Division by zero runs without warning -> complicates finding bugs

We have been considering this issue for several years regarding overflow handling of FixedPointNumbers.
Fixed-point numbers are somewhat closer to integers than floating-point numbers.

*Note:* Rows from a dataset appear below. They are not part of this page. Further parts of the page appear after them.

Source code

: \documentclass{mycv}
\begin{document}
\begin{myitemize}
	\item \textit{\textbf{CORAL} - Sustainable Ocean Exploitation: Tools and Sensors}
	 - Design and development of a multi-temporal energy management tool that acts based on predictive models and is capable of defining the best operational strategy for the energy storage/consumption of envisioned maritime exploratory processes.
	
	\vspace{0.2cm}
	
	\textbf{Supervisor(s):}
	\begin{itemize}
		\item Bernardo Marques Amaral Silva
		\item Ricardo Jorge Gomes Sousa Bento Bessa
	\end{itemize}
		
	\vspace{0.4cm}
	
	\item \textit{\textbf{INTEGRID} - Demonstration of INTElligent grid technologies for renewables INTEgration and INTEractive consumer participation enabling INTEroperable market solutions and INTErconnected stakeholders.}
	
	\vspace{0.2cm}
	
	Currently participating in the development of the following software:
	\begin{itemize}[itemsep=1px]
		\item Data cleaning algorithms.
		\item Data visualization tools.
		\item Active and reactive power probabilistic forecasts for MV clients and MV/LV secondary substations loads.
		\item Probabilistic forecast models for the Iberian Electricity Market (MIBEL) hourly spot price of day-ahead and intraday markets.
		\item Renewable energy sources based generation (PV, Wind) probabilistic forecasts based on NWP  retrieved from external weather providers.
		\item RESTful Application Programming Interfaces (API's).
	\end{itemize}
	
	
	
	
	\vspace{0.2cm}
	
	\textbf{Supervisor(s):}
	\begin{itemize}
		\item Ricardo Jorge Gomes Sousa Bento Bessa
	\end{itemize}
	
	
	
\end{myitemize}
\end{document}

So, there is a plan to (re-)use the CheckedArithmetic.jl mechanism. (And now we are moving toward using OverflowContexts.jl.)

As it pertains to this topic, / is also a candidate to be “checked”. (For convenience, I have named the function for / checked_fdiv.)
If the overflow handling framework is completed with integers and fixed-point numbers, we will be able to check for division-by-zero of floating-point numbers as well (at least for user codes).

2 Likes

Seems fine?

julia> const FE_INVALID    = 0x1
0x01

julia> const FE_DIVBYZERO  = 0x4
0x04

julia> const FE_OVERFLOW   = 0x8
0x08

julia> const FE_UNDERFLOW  = 0x10
0x10

julia> const FE_INEXACT    = 0x20
0x20

julia> function setfpexceptions(f, mode, args::Vararg{Any,K}) where {K}
           prev = ccall(:feenableexcept, Cint, (Cint,), mode)
           try
               f(args...)
           finally
               ccall(:fedisableexcept, Cint, (Cint,), mode & ~prev)
           end
       end
setfpexceptions (generic function with 1 method)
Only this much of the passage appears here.